Captcha Considerations

Dec 31, 2015 9 min read

This post was taken from the content of the Web Applications chapter of Kim’s book Holistic Info-Sec for Web Developers F1

Risks

Lack of captchas are a risk, but so are captchas themselves…

Let’s look at the problem here? What are we trying to stop with captchas?

Bots submitting. What ever it is, whether:

Advertising
Creating an unfair advantage over real humans
Link creation in attempt to increase SEO
Malicious code insertion

You are more than likely not interested in accepting it.

What do we not want to block?

People submitting genuinely innocent input. If a person is prepared to fill out a form manually, even if it is spam, then a person can view the submission and very quickly delete the validated, filtered and possibly sanitised message.

Countermeasures

Types

Text Recognition

recaptcha uses this technique. See below for details.

Image Recognition

Uses images which users have to perform certain operations on, like dragging them to another image. For example: “Please drag all cat images to the cat mat.”, or “Please select all images of things that dogs eat.” sweetcaptcha is an example of this type of captcha. This type completely rules out the visually impaired users.

Friend Recognition

Pioneered by… you guessed it. Facebook. This type of captcha focusses on human hackers, the idea being that they will not know who your friends are.

“Instead of showing you a traditional captcha on Facebook, one of the ways we may help verify your identity is through social authentication. We will show you a few pictures of your friends and ask you to name the person in those photos. Hackers halfway across the world might know your password, but they don’t know who your friends are.”

I disagree with that statement. A determined hacker will usually be able to find out who your friends are. There is another problem, do you know who all of your friends are? Every acquaintance? I am terrible with names and so are many people. This is supposed to be used to authenticate you. So you have to be able to answer the questions before you can log in.

Logic Questions

This is what textcaptcha uses. Simple logic questions designed for the intelligence of a seven year old child. These are more accessible than image and textual image recognition, but they can take longer than image recognition to answer, unless the user is visually impared. The questions are usually language specific also, usually targeting the English language.

User Interaction

This is a little like image recognition. Users have to perform actions that virtual intelligence can not work out… yet. Like dragging a slider a certain number of notches. If an offering gets popular, creating some code to perform the action may not be that hard and would definitely be worth the effort for bot creators. This is obviously not going to work for the visually impaired or for people with handicapped motor skills.

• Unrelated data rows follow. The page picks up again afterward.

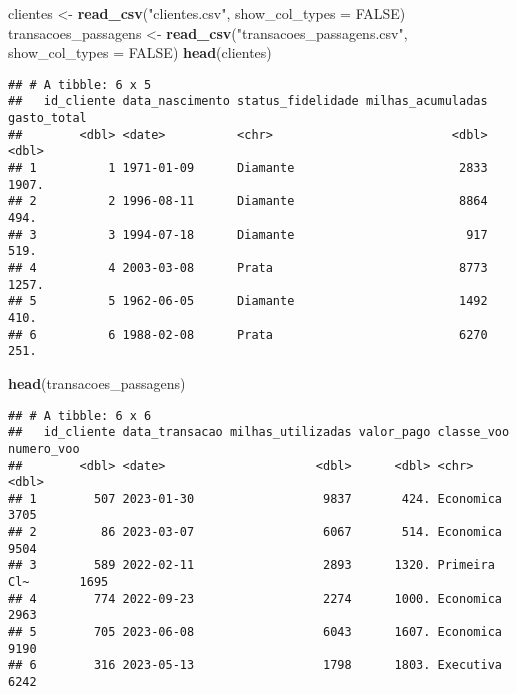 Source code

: \documentclass[
]{article}
\newenvironment{Shaded}{\begin{snugshade}}{\end{snugshade}}
\newcommand{\AttributeTok}[1]{\textcolor[rgb]{0.13,0.29,0.53}{#1}}
\newcommand{\ConstantTok}[1]{\textcolor[rgb]{0.56,0.35,0.01}{#1}}
\newcommand{\FunctionTok}[1]{\textcolor[rgb]{0.13,0.29,0.53}{\textbf{#1}}}
\newcommand{\NormalTok}[1]{#1}
\newcommand{\OtherTok}[1]{\textcolor[rgb]{0.56,0.35,0.01}{#1}}
\newcommand{\StringTok}[1]{\textcolor[rgb]{0.31,0.60,0.02}{#1}}
\begin{document}
\begin{Shaded}
\begin{Highlighting}[]
\NormalTok{clientes }\OtherTok{\textless{}{-}} \FunctionTok{read\_csv}\NormalTok{(}\StringTok{"clientes.csv"}\NormalTok{, }\AttributeTok{show\_col\_types =} \ConstantTok{FALSE}\NormalTok{)}
\NormalTok{transacoes\_passagens }\OtherTok{\textless{}{-}} \FunctionTok{read\_csv}\NormalTok{(}\StringTok{"transacoes\_passagens.csv"}\NormalTok{, }\AttributeTok{show\_col\_types =} \ConstantTok{FALSE}\NormalTok{)}
\FunctionTok{head}\NormalTok{(clientes)}
\end{Highlighting}
\end{Shaded}

\begin{verbatim}
## # A tibble: 6 x 5
##   id_cliente data_nascimento status_fidelidade milhas_acumuladas gasto_total
##        <dbl> <date>          <chr>                         <dbl>       <dbl>
## 1          1 1971-01-09      Diamante                       2833       1907.
## 2          2 1996-08-11      Diamante                       8864        494.
## 3          3 1994-07-18      Diamante                        917        519.
## 4          4 2003-03-08      Prata                          8773       1257.
## 5          5 1962-06-05      Diamante                       1492        410.
## 6          6 1988-02-08      Prata                          6270        251.
\end{verbatim}

\begin{Shaded}
\begin{Highlighting}[]
\FunctionTok{head}\NormalTok{(transacoes\_passagens)}
\end{Highlighting}
\end{Shaded}

\begin{verbatim}
## # A tibble: 6 x 6
##   id_cliente data_transacao milhas_utilizadas valor_pago classe_voo   numero_voo
##        <dbl> <date>                     <dbl>      <dbl> <chr>             <dbl>
## 1        507 2023-01-30                  9837       424. Economica          3705
## 2         86 2023-03-07                  6067       514. Economica          9504
## 3        589 2022-02-11                  2893      1320. Primeira Cl~       1695
## 4        774 2022-09-23                  2274      1000. Economica          2963
## 5        705 2023-06-08                  6043      1607. Economica          9190
## 6        316 2023-05-13                  1798      1803. Executiva          6242
\end{verbatim}
\end{document}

In NPM land, as usual there are many options to choose from. The following were the offerings I evaluated. None of which really felt like a good fit:

Offerings

total-captcha. Depends on node-canvas. Have to install cairo first, but why? No explanation. Very little of anything here. Move on. How does this work? Do not know. What type is it? Presume text recognition.
easy-captcha is a text recognition offering generating images
simple-captcha looks like another text recognition offering. I really do not want to be writing image files to my server.
node-captcha Depends on canvas. By the look of the package this is another text recognition in a generated image.
re-captcha was one of the first captcha offerings, created at the Carnegie Mellon University by Luis von Ahn, Ben Maurer, Colin McMillen, David Abraham and Manuel Blum who invented the term captcha. Google later acquired it in September 2009. recaptcha is a text recognition captcha that uses scanned text that optical character recognition (OCR) technology has failed to interpret, which has the added benefit of helping to digitise text for The New York Times and Google Books.
sweetcaptcha uses the sweetcaptcha cloud service of which you must abide by their terms and conditions, requires another node package, and requires some integration work. sweetcaptcha is an image recognition type of captcha.
textcaptcha is a logic question captcha relying on an external service for the questions and md5 hashes of the correct lower cased answers. This looks pretty simple to set up, but again expects your users to use their brain on things they should not have to.

After some additional research I worked out why the above types and offerings didn’t feel like a good fit. It pretty much came down to user experience.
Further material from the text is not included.